The cherry trees seemed full as ever after they had gathered all Marian wanted, and in the evening Mrs. Morton sent Chicken Little out to gather more for her. Marian offered to help her, and they were once more aloft in the trees when Mr. Benton returned from town.

Marian began to chuckle.

"He'll think we have been here all day, Jane. Let's pretend we have."

"Dear me, Mr. Benton, back so soon. How fast the day has gone by. Jane, you must be awfully hungry, I hadn't realized it was so late!"

"Well now, time does beat everything for speed, but I 'lowed it was only our ancestors as lived in trees all the time, Mrs. Morton. But then I've heard they're gettin' a lot of new-fangled ways down east. You're not calculatin' to take up your residence permanent like in them cherry trees, are you? In case you don't want the cottage any more, we might move it over to our place just by way of being neighborly."

"Thank you, Mr. Benton, I'll remember your kind offer if it ever gets in our way."

It was not many days before the mail brought a grateful letter from Mrs.

Halford, and ecstatic ones from the girls, in reply to Mrs. Morton's invitation. They would arrive with Alice and d.i.c.k and Sherm--for Sherm was coming, too--on the twentieth.

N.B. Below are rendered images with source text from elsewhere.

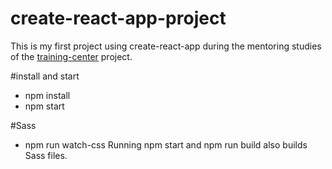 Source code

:# create-react-app-project

This is my first project using create-react-app during the mentoring studies of the [training-center](https://github.com/training-center) project.

#install and start
- npm install
- npm start 

#Sass
- npm run watch-css
Running npm start and npm run build also builds Sass files. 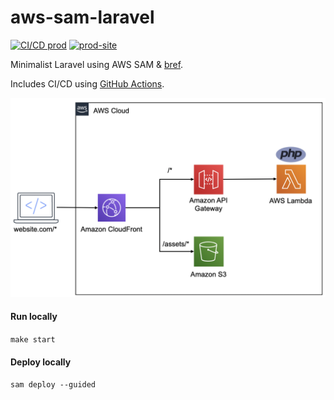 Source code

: # aws-sam-laravel
[![CI/CD prod][cd_prod_badge]][cd_prod]
[![prod-site][prod_site_badge]][prod_site]


Minimalist Laravel using AWS SAM & [bref][bref]. 

Includes CI/CD using [GitHub Actions][ci_cd].

![alt text][design]

#### Run locally
`make start`

#### Deploy locally
`sam deploy --guided`

[bref]: https://bref.sh/
[ci_cd]: https://github.com/rdok/aws-sam-laravel/actions
[cd_prod_badge]: https://github.com/rdok/aws-sam-laravel/actions/workflows/deploy.yml/badge.svg?event=workflow_dispatch
[cd_prod]: https://github.com/rdok/aws-sam-laravel/actions/workflows/deploy.yml
[prod_site_badge]: https://img.shields.io/badge/prod-grey?style=flat-square&logo=heroku
[prod_site]: https://dzbqyvm7dn9up.cloudfront.net/
[design]: ./readme-design.png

"Not quite two weeks. That means we must begin getting ready at once, and you mustn't think because we have a servant coming, that you won't need to help, Jane. One girl can't do all the work for so many."

Chicken Little had not yet said she was sorry and her Mother was inclined to be severe with her in consequence. Mrs. Morton was rather worried, too, because she had seemed pale and listless for two or three days past. But when she asked if she were not feeling well, Chicken Little had replied carelessly:

"Why, I'm all right, Mother."

They were hurrying to get the cherry crop cared for before the guests arrived. There would be enough to do after they came to keep them all busy without preserving, Mrs. Morton declared. One day when they were seeding cherries, Marian noticed that Jane was eating only half ripe ones.

"What on earth are you eating those green things for, child?"

"Oh, just for fun."

"Well, it won't be funny if you eat many of them. I don't know anything that'll make you sick quicker than green cherries. They're acid enough when they're ripe."

In the hurry of preparing for the guests, Marian thought nothing further about it. Three nights later, Dr. Morton wakened them at midnight to know if they had any calomel. "The Chicken's mighty sick," he said. "And I gave the last I had to Mrs. Benton for Mary."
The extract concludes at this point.